WORK TO COMPLETE
Your answer should be each line of the entries that contains the word "Store", copied in full.

[[ DATA FOR ANALYSIS, beginning ]]

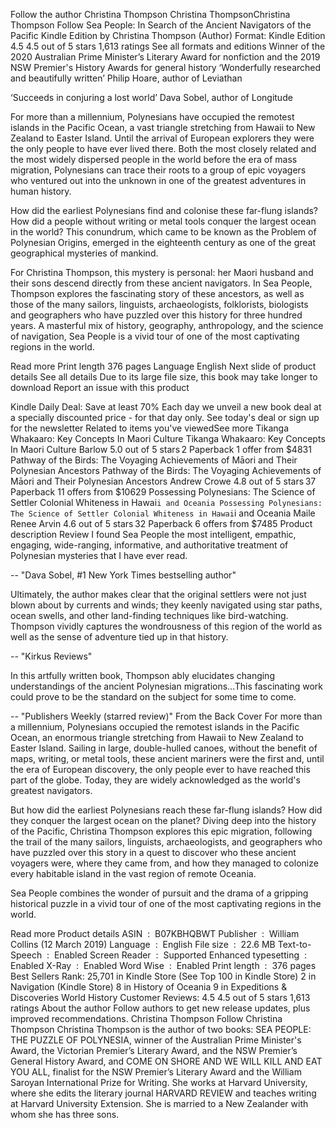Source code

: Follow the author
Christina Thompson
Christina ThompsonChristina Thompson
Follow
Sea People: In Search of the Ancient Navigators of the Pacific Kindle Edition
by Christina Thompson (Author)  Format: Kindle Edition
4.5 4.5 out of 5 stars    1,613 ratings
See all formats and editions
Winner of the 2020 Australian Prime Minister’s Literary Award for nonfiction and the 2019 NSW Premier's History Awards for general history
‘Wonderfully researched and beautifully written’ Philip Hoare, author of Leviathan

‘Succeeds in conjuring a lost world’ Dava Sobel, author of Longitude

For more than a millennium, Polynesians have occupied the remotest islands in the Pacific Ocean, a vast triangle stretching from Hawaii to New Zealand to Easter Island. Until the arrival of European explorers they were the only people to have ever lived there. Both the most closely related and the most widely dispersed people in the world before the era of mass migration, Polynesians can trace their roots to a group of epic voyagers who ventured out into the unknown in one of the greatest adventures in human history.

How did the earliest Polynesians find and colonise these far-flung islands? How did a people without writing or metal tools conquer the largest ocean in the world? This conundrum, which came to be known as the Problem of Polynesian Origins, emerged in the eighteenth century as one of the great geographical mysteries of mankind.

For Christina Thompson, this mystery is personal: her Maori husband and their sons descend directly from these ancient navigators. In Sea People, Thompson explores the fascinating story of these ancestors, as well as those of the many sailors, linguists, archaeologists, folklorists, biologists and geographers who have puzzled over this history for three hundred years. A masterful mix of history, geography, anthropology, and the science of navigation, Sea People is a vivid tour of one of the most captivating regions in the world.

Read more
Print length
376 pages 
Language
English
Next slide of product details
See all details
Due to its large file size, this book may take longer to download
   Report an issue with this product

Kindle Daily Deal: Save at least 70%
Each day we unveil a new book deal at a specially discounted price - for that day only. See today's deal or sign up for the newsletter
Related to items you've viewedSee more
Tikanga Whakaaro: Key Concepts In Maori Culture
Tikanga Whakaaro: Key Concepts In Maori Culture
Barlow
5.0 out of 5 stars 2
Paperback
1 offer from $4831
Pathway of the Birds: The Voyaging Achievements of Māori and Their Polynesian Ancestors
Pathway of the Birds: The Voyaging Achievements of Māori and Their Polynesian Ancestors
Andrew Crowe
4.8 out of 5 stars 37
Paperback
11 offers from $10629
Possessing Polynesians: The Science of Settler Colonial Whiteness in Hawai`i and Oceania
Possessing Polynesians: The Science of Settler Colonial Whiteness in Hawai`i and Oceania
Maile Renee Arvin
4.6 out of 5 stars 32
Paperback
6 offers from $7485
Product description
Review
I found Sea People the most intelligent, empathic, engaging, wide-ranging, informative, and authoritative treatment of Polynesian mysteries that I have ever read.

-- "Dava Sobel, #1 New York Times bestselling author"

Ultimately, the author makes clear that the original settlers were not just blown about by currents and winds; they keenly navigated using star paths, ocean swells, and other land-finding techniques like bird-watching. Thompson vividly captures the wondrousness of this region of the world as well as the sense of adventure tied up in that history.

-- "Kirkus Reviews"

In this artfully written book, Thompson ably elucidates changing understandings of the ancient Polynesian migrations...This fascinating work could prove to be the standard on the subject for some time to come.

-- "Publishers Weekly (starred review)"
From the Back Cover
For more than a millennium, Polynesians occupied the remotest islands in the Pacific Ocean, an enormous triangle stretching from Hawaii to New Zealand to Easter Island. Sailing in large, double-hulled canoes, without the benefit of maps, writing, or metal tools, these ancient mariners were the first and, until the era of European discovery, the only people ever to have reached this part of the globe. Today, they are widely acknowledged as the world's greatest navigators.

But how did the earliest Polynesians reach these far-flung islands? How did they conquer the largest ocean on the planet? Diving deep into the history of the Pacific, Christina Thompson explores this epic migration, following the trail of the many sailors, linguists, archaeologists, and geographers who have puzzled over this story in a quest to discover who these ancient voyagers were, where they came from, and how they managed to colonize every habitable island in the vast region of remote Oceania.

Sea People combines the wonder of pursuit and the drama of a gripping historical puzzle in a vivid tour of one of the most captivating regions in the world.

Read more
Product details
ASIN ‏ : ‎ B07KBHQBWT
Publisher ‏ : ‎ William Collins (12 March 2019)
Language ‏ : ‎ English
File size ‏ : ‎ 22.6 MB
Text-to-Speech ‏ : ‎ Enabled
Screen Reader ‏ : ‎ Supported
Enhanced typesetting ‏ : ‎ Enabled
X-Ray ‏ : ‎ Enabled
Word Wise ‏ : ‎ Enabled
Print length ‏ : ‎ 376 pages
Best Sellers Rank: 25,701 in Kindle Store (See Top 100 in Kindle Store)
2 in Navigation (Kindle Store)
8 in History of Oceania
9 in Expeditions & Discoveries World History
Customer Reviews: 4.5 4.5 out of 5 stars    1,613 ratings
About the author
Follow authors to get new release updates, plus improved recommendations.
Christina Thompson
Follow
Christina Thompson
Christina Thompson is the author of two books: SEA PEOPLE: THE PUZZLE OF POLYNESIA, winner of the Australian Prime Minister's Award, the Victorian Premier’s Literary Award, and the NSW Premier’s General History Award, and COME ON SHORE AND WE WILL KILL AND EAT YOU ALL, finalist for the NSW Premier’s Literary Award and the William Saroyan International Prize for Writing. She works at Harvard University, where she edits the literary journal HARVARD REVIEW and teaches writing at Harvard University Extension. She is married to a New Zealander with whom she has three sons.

[[ DATA FOR ANALYSIS, end ]]

SOLUTION
Best Sellers Rank: 25,701 in Kindle Store (See Top 100 in Kindle Store)
2 in Navigation (Kindle Store)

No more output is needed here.